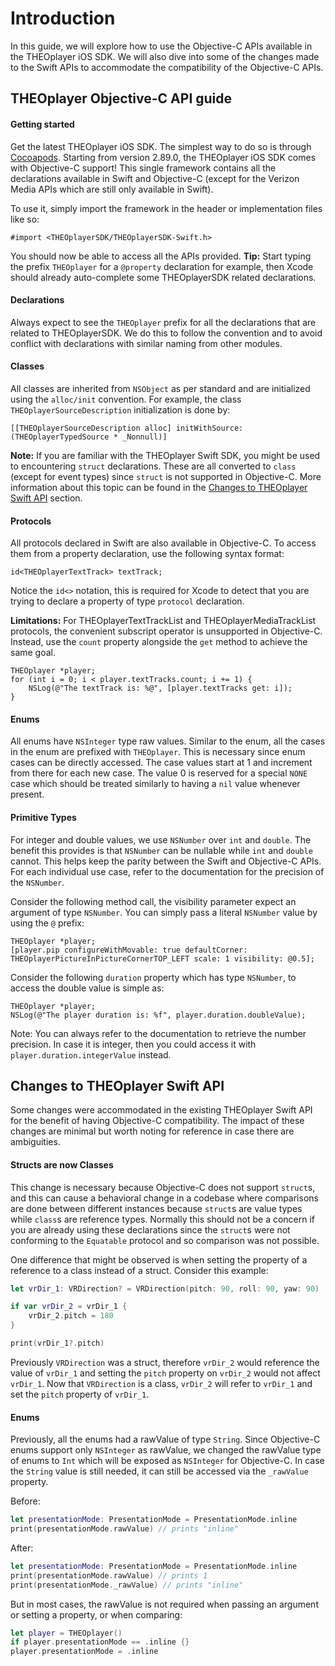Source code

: # Introduction

In this guide, we will explore how to use the Objective-C APIs available in the THEOplayer iOS SDK.
We will also dive into some of the changes made to the Swift APIs to accommodate the compatibility of the Objective-C APIs.

## THEOplayer Objective-C API guide

#### Getting started

Get the latest THEOplayer iOS SDK. The simplest way to do so is through [Cocoapods](https://github.com/THEOplayer/theoplayer-sdk-ios).
Starting from version 2.89.0, the THEOplayer iOS SDK comes with Objective-C support! This single framework contains all the declarations available in Swift and Objective-C (except for the Verizon Media APIs which are still only available in Swift).

To use it, simply import the framework in the header or implementation files like so:

```objc
#import <THEOplayerSDK/THEOplayerSDK-Swift.h>
```

You should now be able to access all the APIs provided.
**Tip:** Start typing the prefix `THEOplayer` for a `@property` declaration for example, then Xcode should already auto-complete some THEOplayerSDK related declarations.

#### Declarations

Always expect to see the `THEOplayer` prefix for all the declarations that are related to THEOplayerSDK. We do this to follow the convention and to avoid conflict with declarations with similar naming from other modules.

#### Classes

All classes are inherited from `NSObject` as per standard and are initialized using the `alloc/init` convention.
For example, the class `THEOplayerSourceDescription` initialization is done by:

```objc
[[THEOplayerSourceDescription alloc] initWithSource:(THEOplayerTypedSource * _Nonnull)]
```

**Note:** If you are familiar with the THEOplayer Swift SDK, you might be used to encountering `struct` declarations. These are all converted to `class` (except for event types) since `struct` is not supported in Objective-C. More information about this topic can be found in the [Changes to THEOplayer Swift API](#changes-to-theoplayer-swift-api) section.

#### Protocols

All protocols declared in Swift are also available in Objective-C. To access them from a property declaration, use the following syntax format:

```objc
id<THEOplayerTextTrack> textTrack;
```

Notice the `id<>` notation, this is required for Xcode to detect that you are trying to declare a property of type `protocol` declaration.

**Limitations:**
For THEOplayerTextTrackList and THEOplayerMediaTrackList protocols, the convenient subscript operator is unsupported in Objective-C. Instead, use the `count` property alongside the `get` method to achieve the same goal.

```objc
THEOplayer *player;
for (int i = 0; i < player.textTracks.count; i += 1) {
    NSLog(@"The textTrack is: %@", [player.textTracks get: i]);
}
```

#### Enums

All enums have `NSInteger` type raw values. Similar to the enum, all the cases in the enum are prefixed with `THEOplayer`. This is necessary since enum cases can be directly accessed.
The case values start at 1 and increment from there for each new case. The value 0 is reserved for a special `NONE` case which should be treated similarly to having a `nil` value whenever present.

#### Primitive Types

For integer and double values, we use `NSNumber` over `int` and `double`. The benefit this provides is that `NSNumber` can be nullable while `int` and `double` cannot. This helps keep the parity between the Swift and Objective-C APIs.
For each individual use case, refer to the documentation for the precision of the `NSNumber`.

Consider the following method call, the visibility parameter expect an argument of type `NSNumber`. You can simply pass a literal `NSNumber` value by using the `@` prefix:

```objc
THEOplayer *player;
[player.pip configureWithMovable: true defaultCorner: THEOplayerPictureInPictureCornerTOP_LEFT scale: 1 visibility: @0.5];
```

Consider the following `duration` property which has type `NSNumber`, to access the double value is simple as:

```objc
THEOplayer *player;
NSLog(@"The player duration is: %f", player.duration.doubleValue);
```

Note: You can always refer to the documentation to retrieve the number precision. In case it is integer, then you could access it with `player.duration.integerValue` instead.

## Changes to THEOplayer Swift API

Some changes were accommodated in the existing THEOplayer Swift API for the benefit of having Objective-C compatibility.
The impact of these changes are minimal but worth noting for reference in case there are ambiguities.

#### Structs are now Classes

This change is necessary because Objective-C does not support `struct`s, and this can cause a behavioral change in a codebase where comparisons are done between different instances because `struct`s are value types while `class`s are reference types. Normally this should not be a concern if you are already using these declarations since the `struct`s were not conforming to the `Equatable` protocol and so comparison was not possible.

One difference that might be observed is when setting the property of a reference to a class instead of a struct. Consider this example:

```swift
let vrDir_1: VRDirection? = VRDirection(pitch: 90, roll: 90, yaw: 90)

if var vrDir_2 = vrDir_1 {
    vrDir_2.pitch = 180
}

print(vrDir_1?.pitch)
```

Previously `VRDirection` was a struct, therefore `vrDir_2` would reference the value of `vrDir_1` and setting the `pitch` property on `vrDir_2` would not affect `vrDir_1`. Now that `VRDirection` is a class, `vrDir_2` will refer to `vrDir_1` and set the `pitch` property of `vrDir_1`.

#### Enums

Previously, all the enums had a rawValue of type `String`. Since Objective-C enums support only `NSInteger` as rawValue, we changed the rawValue type of enums to `Int` which will be exposed as `NSInteger` for Objective-C.
In case the `String` value is still needed, it can still be accessed via the `_rawValue` property.

Before:

```swift
let presentationMode: PresentationMode = PresentationMode.inline
print(presentationMode.rawValue) // prints "inline"
```

After:

```swift
let presentationMode: PresentationMode = PresentationMode.inline
print(presentationMode.rawValue) // prints 1
print(presentationMode._rawValue) // prints "inline"
```

But in most cases, the rawValue is not required when passing an argument or setting a property, or when comparing:

```swift
let player = THEOplayer()
if player.presentationMode == .inline {}
player.presentationMode = .inline
```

**TASK TO CARRY OUT**
Please print each record above again exactly, but omit any pictures.

**SOLUTION TO THIS PROBLEM**
Source code

: # Introduction

In this guide, we will explore how to use the Objective-C APIs available in the THEOplayer iOS SDK.
We will also dive into some of the changes made to the Swift APIs to accommodate the compatibility of the Objective-C APIs.

## THEOplayer Objective-C API guide

#### Getting started

Get the latest THEOplayer iOS SDK. The simplest way to do so is through [Cocoapods](https://github.com/THEOplayer/theoplayer-sdk-ios).
Starting from version 2.89.0, the THEOplayer iOS SDK comes with Objective-C support! This single framework contains all the declarations available in Swift and Objective-C (except for the Verizon Media APIs which are still only available in Swift).

To use it, simply import the framework in the header or implementation files like so:

```objc
#import <THEOplayerSDK/THEOplayerSDK-Swift.h>
```

You should now be able to access all the APIs provided.
**Tip:** Start typing the prefix `THEOplayer` for a `@property` declaration for example, then Xcode should already auto-complete some THEOplayerSDK related declarations.

#### Declarations

Always expect to see the `THEOplayer` prefix for all the declarations that are related to THEOplayerSDK. We do this to follow the convention and to avoid conflict with declarations with similar naming from other modules.

#### Classes

All classes are inherited from `NSObject` as per standard and are initialized using the `alloc/init` convention.
For example, the class `THEOplayerSourceDescription` initialization is done by:

```objc
[[THEOplayerSourceDescription alloc] initWithSource:(THEOplayerTypedSource * _Nonnull)]
```

**Note:** If you are familiar with the THEOplayer Swift SDK, you might be used to encountering `struct` declarations. These are all converted to `class` (except for event types) since `struct` is not supported in Objective-C. More information about this topic can be found in the [Changes to THEOplayer Swift API](#changes-to-theoplayer-swift-api) section.

#### Protocols

All protocols declared in Swift are also available in Objective-C. To access them from a property declaration, use the following syntax format:

```objc
id<THEOplayerTextTrack> textTrack;
```

Notice the `id<>` notation, this is required for Xcode to detect that you are trying to declare a property of type `protocol` declaration.

**Limitations:**
For THEOplayerTextTrackList and THEOplayerMediaTrackList protocols, the convenient subscript operator is unsupported in Objective-C. Instead, use the `count` property alongside the `get` method to achieve the same goal.

```objc
THEOplayer *player;
for (int i = 0; i < player.textTracks.count; i += 1) {
    NSLog(@"The textTrack is: %@", [player.textTracks get: i]);
}
```

#### Enums

All enums have `NSInteger` type raw values. Similar to the enum, all the cases in the enum are prefixed with `THEOplayer`. This is necessary since enum cases can be directly accessed.
The case values start at 1 and increment from there for each new case. The value 0 is reserved for a special `NONE` case which should be treated similarly to having a `nil` value whenever present.

#### Primitive Types

For integer and double values, we use `NSNumber` over `int` and `double`. The benefit this provides is that `NSNumber` can be nullable while `int` and `double` cannot. This helps keep the parity between the Swift and Objective-C APIs.
For each individual use case, refer to the documentation for the precision of the `NSNumber`.

Consider the following method call, the visibility parameter expect an argument of type `NSNumber`. You can simply pass a literal `NSNumber` value by using the `@` prefix:

```objc
THEOplayer *player;
[player.pip configureWithMovable: true defaultCorner: THEOplayerPictureInPictureCornerTOP_LEFT scale: 1 visibility: @0.5];
```

Consider the following `duration` property which has type `NSNumber`, to access the double value is simple as:

```objc
THEOplayer *player;
NSLog(@"The player duration is: %f", player.duration.doubleValue);
```

Note: You can always refer to the documentation to retrieve the number precision. In case it is integer, then you could access it with `player.duration.integerValue` instead.

## Changes to THEOplayer Swift API

Some changes were accommodated in the existing THEOplayer Swift API for the benefit of having Objective-C compatibility.
The impact of these changes are minimal but worth noting for reference in case there are ambiguities.

#### Structs are now Classes

This change is necessary because Objective-C does not support `struct`s, and this can cause a behavioral change in a codebase where comparisons are done between different instances because `struct`s are value types while `class`s are reference types. Normally this should not be a concern if you are already using these declarations since the `struct`s were not conforming to the `Equatable` protocol and so comparison was not possible.

One difference that might be observed is when setting the property of a reference to a class instead of a struct. Consider this example:

```swift
let vrDir_1: VRDirection? = VRDirection(pitch: 90, roll: 90, yaw: 90)

if var vrDir_2 = vrDir_1 {
    vrDir_2.pitch = 180
}

print(vrDir_1?.pitch)
```

Previously `VRDirection` was a struct, therefore `vrDir_2` would reference the value of `vrDir_1` and setting the `pitch` property on `vrDir_2` would not affect `vrDir_1`. Now that `VRDirection` is a class, `vrDir_2` will refer to `vrDir_1` and set the `pitch` property of `vrDir_1`.

#### Enums

Previously, all the enums had a rawValue of type `String`. Since Objective-C enums support only `NSInteger` as rawValue, we changed the rawValue type of enums to `Int` which will be exposed as `NSInteger` for Objective-C.
In case the `String` value is still needed, it can still be accessed via the `_rawValue` property.

Before:

```swift
let presentationMode: PresentationMode = PresentationMode.inline
print(presentationMode.rawValue) // prints "inline"
```

After:

```swift
let presentationMode: PresentationMode = PresentationMode.inline
print(presentationMode.rawValue) // prints 1
print(presentationMode._rawValue) // prints "inline"
```

But in most cases, the rawValue is not required when passing an argument or setting a property, or when comparing:

```swift
let player = THEOplayer()
if player.presentationMode == .inline {}
player.presentationMode = .inline
```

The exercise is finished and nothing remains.